[EXERCISE]
Set every record down again exactly. Do not carry over the pictures.

[EXTRACTED MATERIAL]
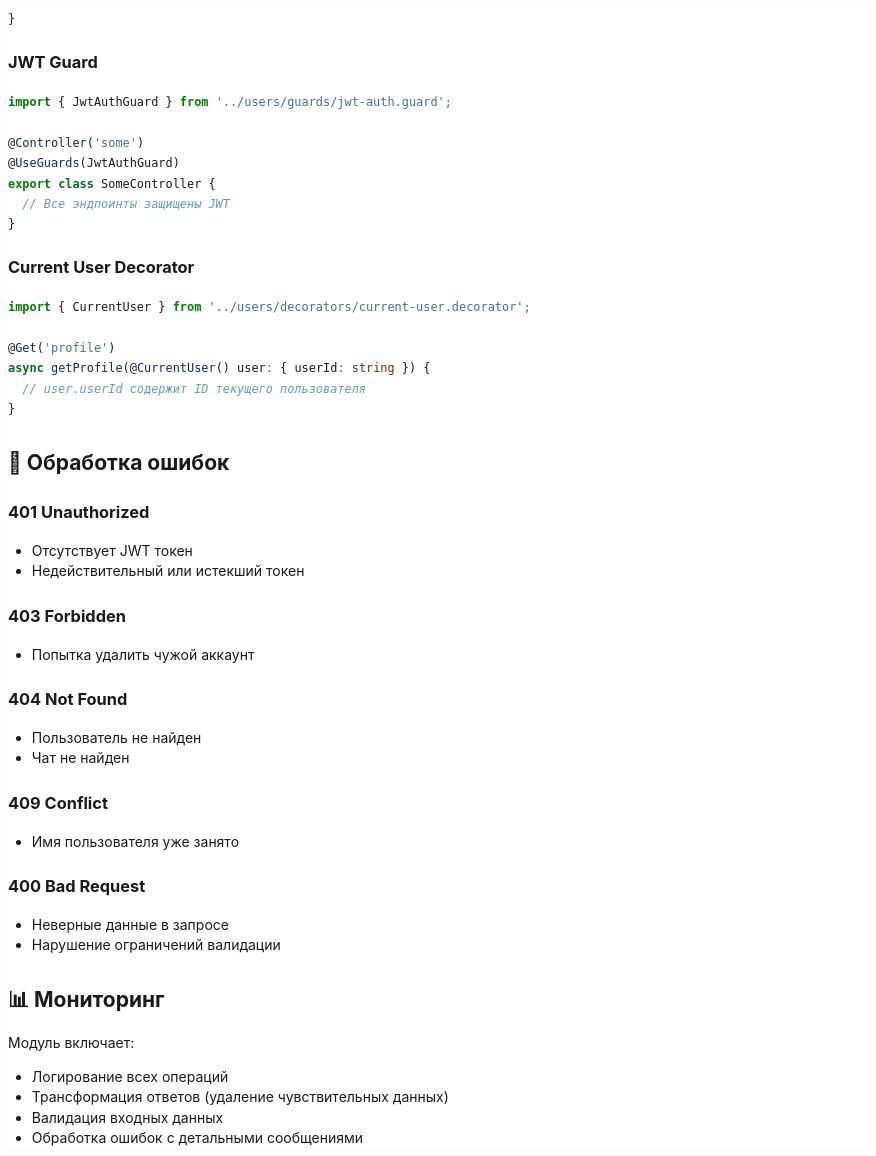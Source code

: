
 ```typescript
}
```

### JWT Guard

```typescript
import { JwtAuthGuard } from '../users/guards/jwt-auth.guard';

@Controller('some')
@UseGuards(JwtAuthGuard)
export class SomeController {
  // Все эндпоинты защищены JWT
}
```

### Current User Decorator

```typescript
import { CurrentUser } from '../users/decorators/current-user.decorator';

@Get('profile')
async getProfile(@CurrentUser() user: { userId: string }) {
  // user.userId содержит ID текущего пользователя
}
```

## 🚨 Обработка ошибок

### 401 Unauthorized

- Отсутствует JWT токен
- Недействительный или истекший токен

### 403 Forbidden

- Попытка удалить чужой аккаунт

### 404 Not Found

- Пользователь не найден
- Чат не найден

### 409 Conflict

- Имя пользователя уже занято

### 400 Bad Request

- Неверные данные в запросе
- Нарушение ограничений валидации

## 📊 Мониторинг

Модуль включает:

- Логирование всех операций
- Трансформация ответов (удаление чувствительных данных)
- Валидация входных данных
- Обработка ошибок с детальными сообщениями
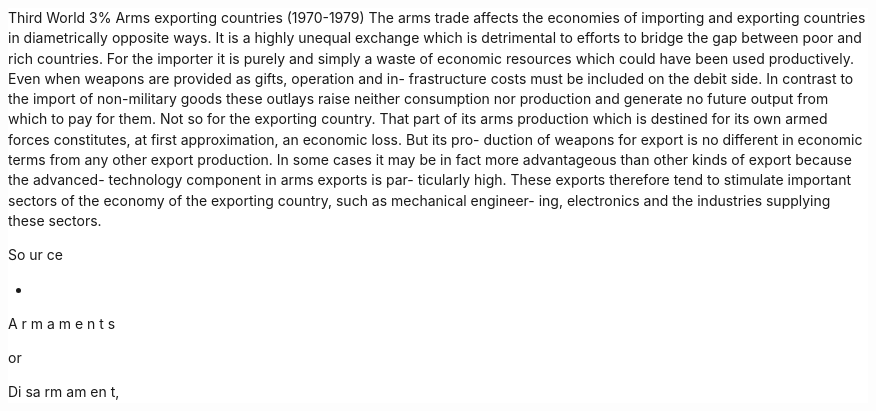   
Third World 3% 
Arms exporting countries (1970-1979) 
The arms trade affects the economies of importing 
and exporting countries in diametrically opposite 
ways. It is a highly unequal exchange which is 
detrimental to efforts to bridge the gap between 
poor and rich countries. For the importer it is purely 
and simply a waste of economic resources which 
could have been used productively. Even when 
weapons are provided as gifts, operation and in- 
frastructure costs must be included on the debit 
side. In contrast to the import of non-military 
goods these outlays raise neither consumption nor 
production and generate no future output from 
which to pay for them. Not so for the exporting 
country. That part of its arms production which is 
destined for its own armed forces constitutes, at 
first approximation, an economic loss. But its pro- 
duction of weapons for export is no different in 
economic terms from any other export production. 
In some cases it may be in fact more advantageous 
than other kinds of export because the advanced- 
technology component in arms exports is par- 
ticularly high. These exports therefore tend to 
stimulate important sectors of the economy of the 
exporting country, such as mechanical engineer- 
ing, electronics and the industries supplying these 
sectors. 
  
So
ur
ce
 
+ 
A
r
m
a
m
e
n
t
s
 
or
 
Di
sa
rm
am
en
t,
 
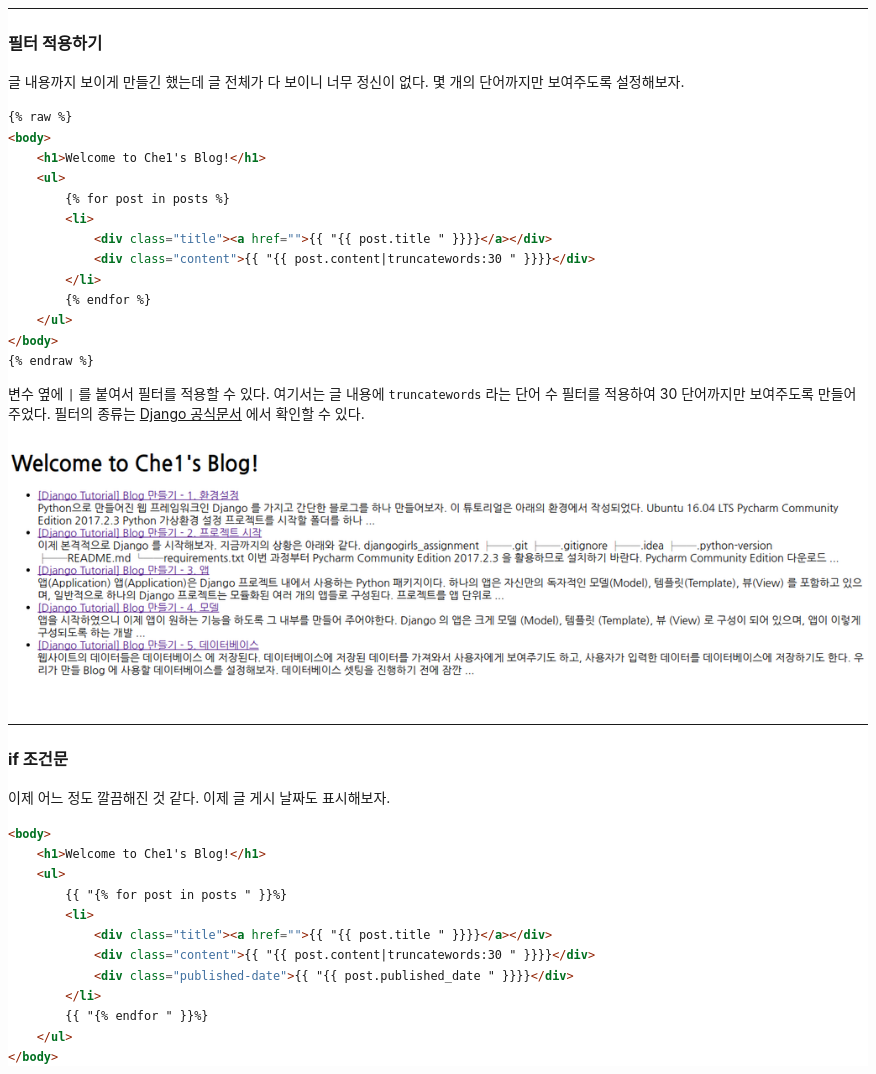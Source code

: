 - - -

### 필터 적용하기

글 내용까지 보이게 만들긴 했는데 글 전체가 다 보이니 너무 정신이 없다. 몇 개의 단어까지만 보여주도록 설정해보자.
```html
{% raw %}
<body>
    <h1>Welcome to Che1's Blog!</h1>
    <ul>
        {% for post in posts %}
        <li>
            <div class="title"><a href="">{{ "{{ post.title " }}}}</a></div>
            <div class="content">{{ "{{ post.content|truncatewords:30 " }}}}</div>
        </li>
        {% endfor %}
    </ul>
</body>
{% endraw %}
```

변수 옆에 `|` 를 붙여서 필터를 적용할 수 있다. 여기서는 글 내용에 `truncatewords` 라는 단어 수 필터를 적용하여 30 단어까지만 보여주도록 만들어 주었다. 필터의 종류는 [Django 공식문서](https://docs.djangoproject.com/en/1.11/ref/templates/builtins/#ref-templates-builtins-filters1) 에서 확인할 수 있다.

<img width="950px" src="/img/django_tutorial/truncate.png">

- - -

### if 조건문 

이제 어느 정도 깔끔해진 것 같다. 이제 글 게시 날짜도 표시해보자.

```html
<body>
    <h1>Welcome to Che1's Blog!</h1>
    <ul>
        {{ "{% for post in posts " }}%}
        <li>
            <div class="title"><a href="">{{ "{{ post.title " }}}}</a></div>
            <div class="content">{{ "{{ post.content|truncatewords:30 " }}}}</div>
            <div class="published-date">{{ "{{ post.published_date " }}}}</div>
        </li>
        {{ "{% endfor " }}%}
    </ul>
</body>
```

[RESPONSE BELOW]
Source code

:
 ```typescript
}
```

### JWT Guard

```typescript
import { JwtAuthGuard } from '../users/guards/jwt-auth.guard';

@Controller('some')
@UseGuards(JwtAuthGuard)
export class SomeController {
  // Все эндпоинты защищены JWT
}
```

### Current User Decorator

```typescript
import { CurrentUser } from '../users/decorators/current-user.decorator';

@Get('profile')
async getProfile(@CurrentUser() user: { userId: string }) {
  // user.userId содержит ID текущего пользователя
}
```

## 🚨 Обработка ошибок

### 401 Unauthorized

- Отсутствует JWT токен
- Недействительный или истекший токен

### 403 Forbidden

- Попытка удалить чужой аккаунт

### 404 Not Found

- Пользователь не найден
- Чат не найден

### 409 Conflict

- Имя пользователя уже занято

### 400 Bad Request

- Неверные данные в запросе
- Нарушение ограничений валидации

## 📊 Мониторинг

Модуль включает:

- Логирование всех операций
- Трансформация ответов (удаление чувствительных данных)
- Валидация входных данных
- Обработка ошибок с детальными сообщениями
Third World 3% 
Arms exporting countries (1970-1979) 
The arms trade affects the economies of importing 
and exporting countries in diametrically opposite 
ways. It is a highly unequal exchange which is 
detrimental to efforts to bridge the gap between 
poor and rich countries. For the importer it is purely 
and simply a waste of economic resources which 
could have been used productively. Even when 
weapons are provided as gifts, operation and in- 
frastructure costs must be included on the debit 
side. In contrast to the import of non-military 
goods these outlays raise neither consumption nor 
production and generate no future output from 
which to pay for them. Not so for the exporting 
country. That part of its arms production which is 
destined for its own armed forces constitutes, at 
first approximation, an economic loss. But its pro- 
duction of weapons for export is no different in 
economic terms from any other export production. 
In some cases it may be in fact more advantageous 
than other kinds of export because the advanced- 
technology component in arms exports is par- 
ticularly high. These exports therefore tend to 
stimulate important sectors of the economy of the 
exporting country, such as mechanical engineer- 
ing, electronics and the industries supplying these 
sectors. 
  
So
ur
ce
 
+ 
A
r
m
a
m
e
n
t
s
 
or
 
Di
sa
rm
am
en
t,
 
Source code

: - - -

### 필터 적용하기

글 내용까지 보이게 만들긴 했는데 글 전체가 다 보이니 너무 정신이 없다. 몇 개의 단어까지만 보여주도록 설정해보자.
```html
{% raw %}
<body>
    <h1>Welcome to Che1's Blog!</h1>
    <ul>
        {% for post in posts %}
        <li>
            <div class="title"><a href="">{{ "{{ post.title " }}}}</a></div>
            <div class="content">{{ "{{ post.content|truncatewords:30 " }}}}</div>
        </li>
        {% endfor %}
    </ul>
</body>
{% endraw %}
```

변수 옆에 `|` 를 붙여서 필터를 적용할 수 있다. 여기서는 글 내용에 `truncatewords` 라는 단어 수 필터를 적용하여 30 단어까지만 보여주도록 만들어 주었다. 필터의 종류는 [Django 공식문서](https://docs.djangoproject.com/en/1.11/ref/templates/builtins/#ref-templates-builtins-filters1) 에서 확인할 수 있다.

<img width="950px" src="/img/django_tutorial/truncate.png">

- - -

### if 조건문 

이제 어느 정도 깔끔해진 것 같다. 이제 글 게시 날짜도 표시해보자.

```html
<body>
    <h1>Welcome to Che1's Blog!</h1>
    <ul>
        {{ "{% for post in posts " }}%}
        <li>
            <div class="title"><a href="">{{ "{{ post.title " }}}}</a></div>
            <div class="content">{{ "{{ post.content|truncatewords:30 " }}}}</div>
            <div class="published-date">{{ "{{ post.published_date " }}}}</div>
        </li>
        {{ "{% endfor " }}%}
    </ul>
</body>
```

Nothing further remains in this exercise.